Commonly, deeds will be used when settling disputes or ending relationships such as partnerships or employment.  Often a deed will contain a clause that acts as a bar to bringing future or further legal proceedings.  As a result, there is a perception that action will be prevented even when unscrupulous conduct of a party later comes to light.  However, a recent Queensland Court of Appeal decision demonstrates that this may not always be the case.

The decision of Wichmann v Dormway Pty Ltd [2019] QCA 31 concerned a former office manager who had diverted the employer’s money into her own accounts. Upon discovering that an amount of $2,809.42 had been diverted, the employer terminated the employee despite her offer to repay the money.  As part of the termination procedure, the parties entered into a deed of release containing the following clauses purporting to bar future action:

Recital E stated:

The parties have agreed to settle all matters effective from the 30 April 2018, relating to the employment and the cessation of the employment of WICHMANN, and any matters arising therefrom, save as to any statutory rights concerning superannuation or worker’s compensation, or the subsequent enforcement by either party of the terms of this deed; and without any admissions of liability by either Party; as set out herein.

Clause 4.2 stated:

In consideration for the agreements herein, DORMWAY hereby releases and discharges WICHMANN from all causes of action, actions, suits, arbitrations, claims, demands, costs, debts, damages, expenses and legal proceedings whatsoever arising out of or in any way connected with:

  • The Employment or its termination or any circumstance relating to its termination; or
  • Any matter, act or circumstances occurring between the date of termination of the Employment and the date of this agreement; save as to any unlawful act; and
  • Whether arising under statute, common law or equity,

Or any of these which DORMWAY now has or had the right to bring against WICHMANN at any time hereafter, but for the execution of this agreement; save as to any matter relating to the enforcement of this deed.

Shortly after executing the deed, the employer discovered that the former employee had actually diverted a total amount of $321,593.85 to her own accounts.  The employer sued the former employee for recovery of this money and successfully obtained judgment in their favour. The employee appealed this decision asserting that the judgment was based in an error of law on the basis that the clauses must be taken to have the effect of barring action in regard to her misappropriation, regardless of whether disclosed or not.

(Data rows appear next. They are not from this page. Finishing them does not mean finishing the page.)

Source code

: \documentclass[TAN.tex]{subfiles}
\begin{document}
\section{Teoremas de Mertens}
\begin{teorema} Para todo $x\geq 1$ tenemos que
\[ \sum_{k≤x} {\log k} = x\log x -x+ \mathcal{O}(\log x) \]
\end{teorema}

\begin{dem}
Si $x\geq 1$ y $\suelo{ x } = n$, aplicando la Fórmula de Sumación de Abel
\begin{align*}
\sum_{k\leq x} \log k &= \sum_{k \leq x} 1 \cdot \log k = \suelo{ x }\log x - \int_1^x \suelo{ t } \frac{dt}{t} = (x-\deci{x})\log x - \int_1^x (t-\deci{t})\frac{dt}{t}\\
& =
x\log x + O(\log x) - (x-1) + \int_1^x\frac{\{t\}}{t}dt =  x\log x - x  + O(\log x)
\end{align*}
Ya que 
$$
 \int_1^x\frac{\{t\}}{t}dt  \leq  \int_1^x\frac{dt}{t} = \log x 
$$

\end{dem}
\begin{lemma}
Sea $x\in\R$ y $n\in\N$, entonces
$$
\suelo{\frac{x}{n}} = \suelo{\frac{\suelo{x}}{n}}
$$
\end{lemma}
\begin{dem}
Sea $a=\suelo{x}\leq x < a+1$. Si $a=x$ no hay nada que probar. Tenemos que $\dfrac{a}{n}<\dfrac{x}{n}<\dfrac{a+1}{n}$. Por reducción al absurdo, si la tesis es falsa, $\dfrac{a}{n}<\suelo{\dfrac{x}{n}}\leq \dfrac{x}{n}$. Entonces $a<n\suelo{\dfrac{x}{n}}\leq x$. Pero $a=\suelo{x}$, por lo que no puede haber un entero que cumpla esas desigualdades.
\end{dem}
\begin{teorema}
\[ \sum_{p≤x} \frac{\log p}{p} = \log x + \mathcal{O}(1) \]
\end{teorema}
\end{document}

The Court of Appeal rejected this argument noting that as the above clauses were in general terms and did not identify specific conduct, it was the responsibility of the employee to demonstrate the release applied to the specific claims against her; it was not for the employer to demonstrate that they would not have entered into the deed had they known of the true extent of misappropriation. As the employee had knowingly not disclosed the extent of her misappropriation to her employer, her duty of good faith was breached.  This gave rise to an entitlement to avoid the deed and recover any money paid under it.

Additionally, it was arguable that the employee had committed common law fraud, which would allow the entire deed to be set aside, a relevant argument but not one that the employer had made.

With these conclusions, the Court dismissed the appeal ordering costs against the employee.

From this case several principles in relation to deeds become apparent:

  1. When entering into a deed both parties should take steps to disclose all relevant information;
  2. A deed will not protect against unconscionable behaviour simply because it has been executed;
  3. Non-disclosure of information may give rise to allegations of fraud or inducement which may result in the setting aside of a deed;
  4. A party relying on a deed must establish that the terms apply to the situation facing them, it is not enough to simply rely on broad general terms.